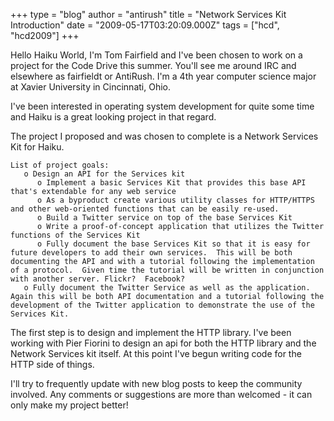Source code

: +++
type = "blog"
author = "antirush"
title = "Network Services Kit Introduction"
date = "2009-05-17T03:20:09.000Z"
tags = ["hcd", "hcd2009"]
+++

Hello Haiku World, I'm Tom Fairfield and I've been chosen to work on a project for the Code Drive this summer.  You'll see me around IRC and elsewhere as fairfieldt or AntiRush.  I'm a 4th year computer science major at Xavier University in Cincinnati, Ohio. 

I've been interested in operating system development for quite some time and Haiku is a great looking project in that regard.   

The project I proposed and was chosen to complete is a Network Services Kit for Haiku.  

    List of project goals:
       o Design an API for the Services kit
          o Implement a basic Services Kit that provides this base API that's extendable for any web service
          o As a byproduct create various utility classes for HTTP/HTTPS and other web-oriented functions that can be easily re-used.
          o Build a Twitter service on top of the base Services Kit
          o Write a proof-of-concept application that utilizes the Twitter functions of the Services Kit
          o Fully document the base Services Kit so that it is easy for future developers to add their own services.  This will be both documenting the API and with a tutorial following the implementation of a protocol.  Given time the tutorial will be written in conjunction with another server. Flickr?  Facebook?
       o Fully document the Twitter Service as well as the application.  Again this will be both API documentation and a tutorial following the development of the Twitter application to demonstrate the use of the Services Kit.   

The first step is to design and implement the HTTP library.  I've been working with Pier Fiorini to design an api for both the HTTP library and the Network Services kit itself.  At this point I've begun writing code for the HTTP side of things.  

I'll try to frequently update with new blog posts to keep the community involved.  Any comments or suggestions are more than welcomed - it can only make my project better!
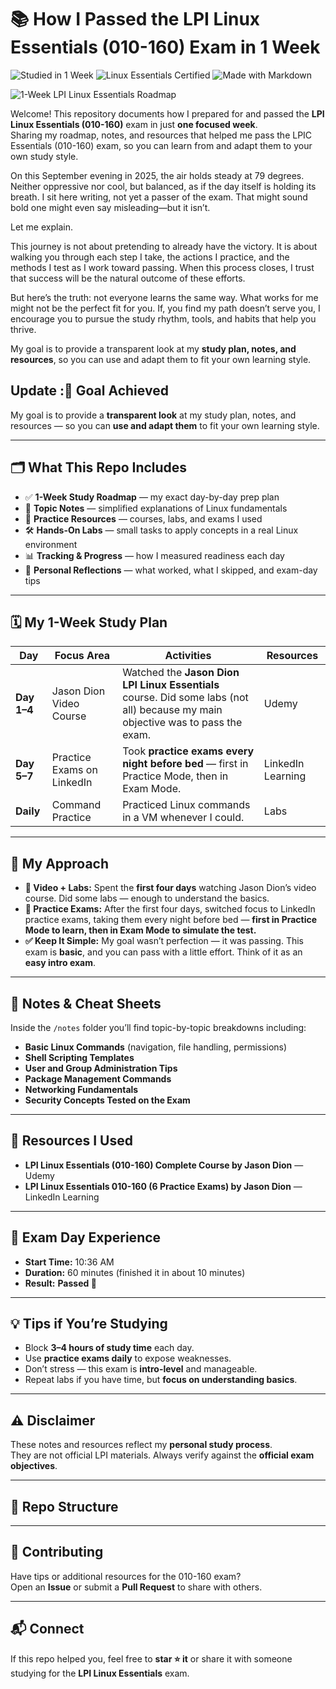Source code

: # 📚 How I Passed the LPI Linux Essentials (010-160) Exam in 1 Week  

<!-- Badges -->
![Studied in 1 Week](https://img.shields.io/badge/Studied%20in-1%20Week-blue?style=for-the-badge&logo=linux)
![Linux Essentials Certified](https://img.shields.io/badge/Linux%20Essentials-Certified-brightgreen?style=for-the-badge&logo=linux)
![Made with Markdown](https://img.shields.io/badge/Made%20with-Markdown-lightgrey?style=for-the-badge&logo=markdown)

![1-Week LPI Linux Essentials Roadmap](A_two-dimensional_infographic_titled_"1-Week_LPI_L.png")

Welcome! This repository documents how I prepared for and passed the **LPI Linux Essentials (010-160)** exam in just **one focused week**.  
Sharing my roadmap, notes, and resources that helped me pass the LPIC Essentials (010-160) exam, so you can learn from and adapt them to your own study style.

On this September evening in 2025, the air holds steady at 79 degrees. Neither oppressive nor cool, but balanced, as if the day itself is holding its breath. I sit here writing, not yet a passer of the exam. 
That might sound bold one might even say misleading—but it isn’t.

Let me explain.

This journey is not about pretending to already have the victory. It is about walking you through each step I take, the actions I practice, and the methods I test as I work toward passing. 
When this process closes, I trust that success will be the natural outcome of these efforts.

But here’s the truth: not everyone learns the same way. What works for me might not be the perfect fit for you. 
If, you find my path doesn’t serve you, I encourage you to pursue the study rhythm, tools, and habits that help you thrive.

My goal is to provide a transparent look at my **study plan, notes, and resources**, so you can use and adapt them to fit your own learning style.

## Update :🎯 Goal Achieved 

My goal is to provide a **transparent look** at my study plan, notes, and resources — so you can **use and adapt them** to fit your own learning style.  

---

## 🗂️ What This Repo Includes  

- ✅ **1-Week Study Roadmap** — my exact day-by-day prep plan  
- 📝 **Topic Notes** — simplified explanations of Linux fundamentals  
- 🧠 **Practice Resources** — courses, labs, and exams I used  
- 🛠 **Hands-On Labs** — small tasks to apply concepts in a real Linux environment  
- 📊 **Tracking & Progress** — how I measured readiness each day  
- 💬 **Personal Reflections** — what worked, what I skipped, and exam-day tips  

---

## 🗓️ My 1-Week Study Plan  

| Day | Focus Area | Activities | Resources |
|------|------------|------------|-----------|
| **Day 1–4** | Jason Dion Video Course | Watched the **Jason Dion LPI Linux Essentials** course. Did some labs (not all) because my main objective was to pass the exam. | Udemy |
| **Day 5–7** | Practice Exams on LinkedIn | Took **practice exams every night before bed** — first in Practice Mode, then in Exam Mode. | LinkedIn Learning |
| **Daily** | Command Practice | Practiced Linux commands in a VM whenever I could. | Labs |

---

## 📝 My Approach  

- **🎥 Video + Labs:** Spent the **first four days** watching Jason Dion’s video course. Did some labs — enough to understand the basics.  
- **🧠 Practice Exams:** After the first four days, switched focus to LinkedIn practice exams, taking them every night before bed — **first in Practice Mode to learn, then in Exam Mode to simulate the test.**  
- **✅ Keep It Simple:** My goal wasn’t perfection — it was passing. This exam is **basic**, and you can pass with a little effort. Think of it as an **easy intro exam**.  

---

## 📝 Notes & Cheat Sheets  

Inside the `/notes` folder you’ll find topic-by-topic breakdowns including:  

- **Basic Linux Commands** (navigation, file handling, permissions)  
- **Shell Scripting Templates**  
- **User and Group Administration Tips**  
- **Package Management Commands**  
- **Networking Fundamentals**  
- **Security Concepts Tested on the Exam**  

---

## 🔗 Resources I Used  

- **LPI Linux Essentials (010-160) Complete Course by Jason Dion** — Udemy  
- **LPI Linux Essentials 010-160 (6 Practice Exams) by Jason Dion** — LinkedIn Learning  

---

## 📝 Exam Day Experience  

- **Start Time:** 10:36 AM  
- **Duration:** 60 minutes (finished it in about 10 minutes)   
- **Result:** **Passed 🎉**  

---

## 💡 Tips if You’re Studying  

- Block **3–4 hours of study time** each day.  
- Use **practice exams daily** to expose weaknesses.  
- Don’t stress — this exam is **intro-level** and manageable.  
- Repeat labs if you have time, but **focus on understanding basics**.  

---

## ⚠️ Disclaimer  

These notes and resources reflect my **personal study process**.  
They are not official LPI materials. Always verify against the **official exam objectives**.  

---

## 📂 Repo Structure  


---

## 🤝 Contributing  

Have tips or additional resources for the 010-160 exam?  
Open an **Issue** or submit a **Pull Request** to share with others.  

---

## 📬 Connect  

If this repo helped you, feel free to **star ⭐ it** or share it with someone studying for the **LPI Linux Essentials** exam.  


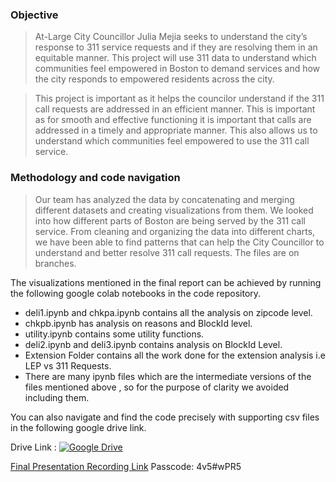 <h3> Objective </h3>

> At-Large City Councillor Julia Mejia seeks to understand the city’s response to 311 service requests and if they are resolving them in an equitable manner. This project will use 311 data to understand which communities feel empowered in Boston to demand services and how the city responds to empowered residents across the city.

> This project is important as it helps the councilor understand if the 311 call requests are addressed in an efficient manner. This is important as for smooth and effective functioning it is important that calls are addressed in a timely and appropriate manner. This also allows us to understand which communities feel empowered to use the 311 call service. 
  
<h3> Methodology and code navigation </h3>  
  
> Our team has analyzed the data by concatenating and merging different datasets and creating visualizations from them. We looked into how different parts of Boston are being served by the 311 call service. From cleaning and organizing the data into different charts, we have been able to find patterns that can help the City Councillor to understand and better resolve 311 call requests. The files are on branches.

The visualizations mentioned in the final report can be achieved by running the following google colab notebooks in the code repository.

* deli1.ipynb and chkpa.ipynb contains all the analysis on zipcode level.
* chkpb.ipynb has analysis on reasons and BlockId level.
* utility.ipynb contains some utility functions. 
* deli2.ipynb and deli3.ipynb contains analysis on BlockId Level.
* Extension Folder contains all the work done for the extension analysis i.e LEP vs 311 Requests.
* There are many ipynb files which are the intermediate versions of the files mentioned above , so for the purpose of clarity we avoided including them.

You can also navigate and find the code precisely with supporting csv files in the following google drive link.

Drive Link : [![Google Drive](https://img.icons8.com/color/48/000000/google-drive.png)](https://drive.google.com/drive/folders/1M2b_ES7N_S5BsCEC1qW0HWY6TtjEdqAo?usp=share_link)

[Final Presentation Recording Link](https://bostonu.zoom.us/rec/share/d8X9vQNGGEg6gsx3xxApU_-qyJouB-SdoYfxFJo-o6PdK5tntViTDObsPvj0Dxhv.6TH86TN-di6GyihG)
Passcode: 4v5#wPR5
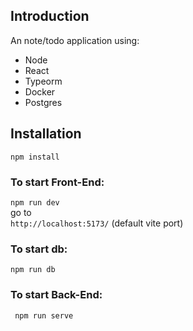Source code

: ## Introduction

An note/todo application using: 

- Node
- React
- Typeorm 
- Docker 
- Postgres

## Installation
`` npm install ``<br>

### To start Front-End: <br>
`` npm run dev ``<br>
go to<br>
``http://localhost:5173/`` (default vite port)

### To start db:
`` npm run db ``<br>

### To start Back-End:
`` npm run serve`` <br>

*What you have to do*: From the data above, copy each line that holds "about".

*Output below*:
This journey is not about pretending to already have the victory. It is about walking you through each step I take, the actions I practice, and the methods I test as I work toward passing. 
- **Duration:** 60 minutes (finished it in about 10 minutes)   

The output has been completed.